*** Opening of Dataset records ***

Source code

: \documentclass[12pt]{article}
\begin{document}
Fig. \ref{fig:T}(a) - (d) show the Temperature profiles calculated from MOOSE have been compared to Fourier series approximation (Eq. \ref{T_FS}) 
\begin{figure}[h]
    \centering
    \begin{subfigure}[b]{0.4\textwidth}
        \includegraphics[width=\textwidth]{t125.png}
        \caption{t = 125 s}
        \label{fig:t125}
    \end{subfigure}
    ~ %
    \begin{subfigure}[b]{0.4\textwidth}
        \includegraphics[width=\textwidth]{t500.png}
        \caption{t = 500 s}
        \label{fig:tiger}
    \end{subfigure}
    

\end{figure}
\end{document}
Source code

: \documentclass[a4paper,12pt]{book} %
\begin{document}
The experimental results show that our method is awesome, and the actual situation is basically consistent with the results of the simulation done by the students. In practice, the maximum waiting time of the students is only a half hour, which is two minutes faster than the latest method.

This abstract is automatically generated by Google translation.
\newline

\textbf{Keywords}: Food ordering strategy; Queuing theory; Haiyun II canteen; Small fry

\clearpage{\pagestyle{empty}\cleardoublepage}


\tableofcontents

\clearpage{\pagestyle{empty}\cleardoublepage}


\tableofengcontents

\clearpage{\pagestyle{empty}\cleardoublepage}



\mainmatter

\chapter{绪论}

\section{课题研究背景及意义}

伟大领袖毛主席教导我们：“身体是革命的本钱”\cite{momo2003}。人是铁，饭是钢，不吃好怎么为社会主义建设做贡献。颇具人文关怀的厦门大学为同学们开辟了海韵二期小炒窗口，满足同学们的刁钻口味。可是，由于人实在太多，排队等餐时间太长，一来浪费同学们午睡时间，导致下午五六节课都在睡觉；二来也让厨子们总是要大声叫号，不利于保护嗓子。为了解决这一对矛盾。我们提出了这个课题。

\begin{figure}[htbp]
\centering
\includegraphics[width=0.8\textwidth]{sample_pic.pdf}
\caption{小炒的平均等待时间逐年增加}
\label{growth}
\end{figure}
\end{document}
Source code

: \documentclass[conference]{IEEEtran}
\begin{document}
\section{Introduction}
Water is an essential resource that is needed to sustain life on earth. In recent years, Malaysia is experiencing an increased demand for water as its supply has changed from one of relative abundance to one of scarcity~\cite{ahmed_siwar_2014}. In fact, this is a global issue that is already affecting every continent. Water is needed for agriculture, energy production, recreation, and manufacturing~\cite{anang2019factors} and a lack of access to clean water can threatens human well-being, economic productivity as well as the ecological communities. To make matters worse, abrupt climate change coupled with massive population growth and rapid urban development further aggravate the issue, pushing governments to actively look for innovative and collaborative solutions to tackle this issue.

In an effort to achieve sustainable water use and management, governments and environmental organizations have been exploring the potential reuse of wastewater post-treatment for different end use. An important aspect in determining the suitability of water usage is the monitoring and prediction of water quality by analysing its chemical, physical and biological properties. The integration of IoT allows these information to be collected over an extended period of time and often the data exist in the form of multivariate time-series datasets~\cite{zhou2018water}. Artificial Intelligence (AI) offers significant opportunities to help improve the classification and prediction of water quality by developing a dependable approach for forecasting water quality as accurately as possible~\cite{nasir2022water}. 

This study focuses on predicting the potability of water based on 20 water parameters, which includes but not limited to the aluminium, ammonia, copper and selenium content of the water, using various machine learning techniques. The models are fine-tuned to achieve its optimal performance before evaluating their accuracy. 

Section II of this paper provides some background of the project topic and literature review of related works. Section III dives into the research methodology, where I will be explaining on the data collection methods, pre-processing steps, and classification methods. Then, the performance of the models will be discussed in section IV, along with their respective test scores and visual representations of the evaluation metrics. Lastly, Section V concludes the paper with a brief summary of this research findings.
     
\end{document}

*** Close of Dataset records ***

### Work item:
Lines of the data above that include the string "documentclass" must each be copied.

### Reply to the task:
: \documentclass[12pt]{article}
: \documentclass[a4paper,12pt]{book} %
: \documentclass[conference]{IEEEtran}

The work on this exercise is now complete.